▶ **Problem to solve**
Reproduce word for word the lines between those holding "epithelial sheets to" and "into a specific appendage, such as", inclusive, and nothing else from the data below.

▶ **Listed entries**
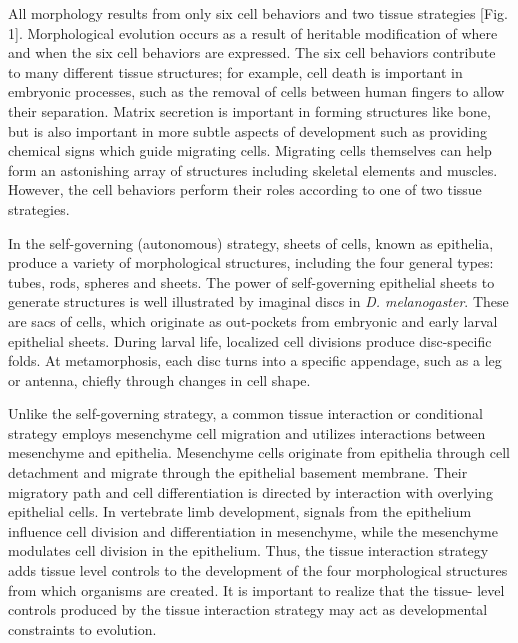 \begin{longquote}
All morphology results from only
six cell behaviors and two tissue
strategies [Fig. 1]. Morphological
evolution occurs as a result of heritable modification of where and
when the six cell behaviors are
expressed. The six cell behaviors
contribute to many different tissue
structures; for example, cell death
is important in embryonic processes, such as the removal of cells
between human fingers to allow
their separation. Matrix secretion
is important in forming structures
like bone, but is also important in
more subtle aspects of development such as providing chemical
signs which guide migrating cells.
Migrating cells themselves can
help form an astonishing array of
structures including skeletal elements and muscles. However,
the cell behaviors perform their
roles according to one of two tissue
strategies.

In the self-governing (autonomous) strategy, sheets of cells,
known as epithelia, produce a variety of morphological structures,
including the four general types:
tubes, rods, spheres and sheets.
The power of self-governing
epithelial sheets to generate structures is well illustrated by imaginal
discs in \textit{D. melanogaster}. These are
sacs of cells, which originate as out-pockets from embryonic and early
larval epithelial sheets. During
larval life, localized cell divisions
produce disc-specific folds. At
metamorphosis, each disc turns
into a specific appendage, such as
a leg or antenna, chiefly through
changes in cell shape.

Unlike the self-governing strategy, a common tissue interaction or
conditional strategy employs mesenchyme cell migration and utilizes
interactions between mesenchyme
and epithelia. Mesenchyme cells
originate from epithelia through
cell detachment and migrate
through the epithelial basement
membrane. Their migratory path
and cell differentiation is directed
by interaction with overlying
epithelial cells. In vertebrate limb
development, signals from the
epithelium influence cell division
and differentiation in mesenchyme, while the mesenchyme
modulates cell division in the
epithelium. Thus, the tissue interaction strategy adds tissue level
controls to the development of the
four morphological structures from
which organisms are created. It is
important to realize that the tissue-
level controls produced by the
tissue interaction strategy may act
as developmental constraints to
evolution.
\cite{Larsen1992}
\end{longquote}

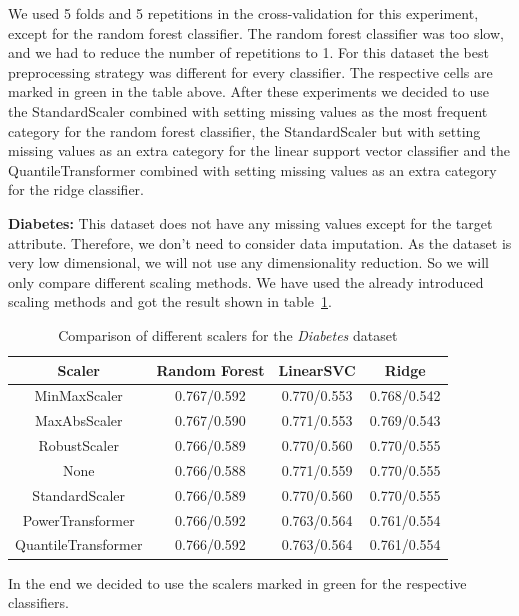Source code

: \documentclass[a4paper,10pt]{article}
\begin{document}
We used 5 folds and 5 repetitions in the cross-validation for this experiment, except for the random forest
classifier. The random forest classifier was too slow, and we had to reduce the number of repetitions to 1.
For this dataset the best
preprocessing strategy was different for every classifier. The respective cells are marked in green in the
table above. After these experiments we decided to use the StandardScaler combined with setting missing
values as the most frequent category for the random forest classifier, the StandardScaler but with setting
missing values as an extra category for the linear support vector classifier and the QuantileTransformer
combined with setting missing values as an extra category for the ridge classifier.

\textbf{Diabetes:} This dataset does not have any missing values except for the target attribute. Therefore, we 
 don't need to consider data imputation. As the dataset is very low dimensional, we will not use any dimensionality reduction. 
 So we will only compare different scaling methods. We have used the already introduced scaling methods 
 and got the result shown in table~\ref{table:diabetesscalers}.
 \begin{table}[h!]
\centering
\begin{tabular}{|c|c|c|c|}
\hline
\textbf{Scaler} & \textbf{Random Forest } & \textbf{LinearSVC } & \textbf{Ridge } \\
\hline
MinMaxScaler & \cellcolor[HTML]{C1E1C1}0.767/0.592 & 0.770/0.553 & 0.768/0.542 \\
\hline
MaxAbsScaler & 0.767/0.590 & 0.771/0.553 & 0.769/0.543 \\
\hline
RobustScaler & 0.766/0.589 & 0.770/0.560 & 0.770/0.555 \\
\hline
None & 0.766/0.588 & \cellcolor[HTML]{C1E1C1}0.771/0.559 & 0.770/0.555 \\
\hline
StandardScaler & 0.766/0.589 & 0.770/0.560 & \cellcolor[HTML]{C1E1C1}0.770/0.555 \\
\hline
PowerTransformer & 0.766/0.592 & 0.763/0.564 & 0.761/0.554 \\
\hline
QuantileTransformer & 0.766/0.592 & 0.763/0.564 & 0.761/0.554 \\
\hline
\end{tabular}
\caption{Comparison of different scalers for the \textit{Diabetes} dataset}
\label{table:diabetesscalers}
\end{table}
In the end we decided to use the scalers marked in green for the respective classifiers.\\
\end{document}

▶ **The answer**
epithelial sheets to generate structures is well illustrated by imaginal
discs in \textit{D. melanogaster}. These are
sacs of cells, which originate as out-pockets from embryonic and early
larval epithelial sheets. During
larval life, localized cell divisions
produce disc-specific folds. At
metamorphosis, each disc turns
into a specific appendage, such as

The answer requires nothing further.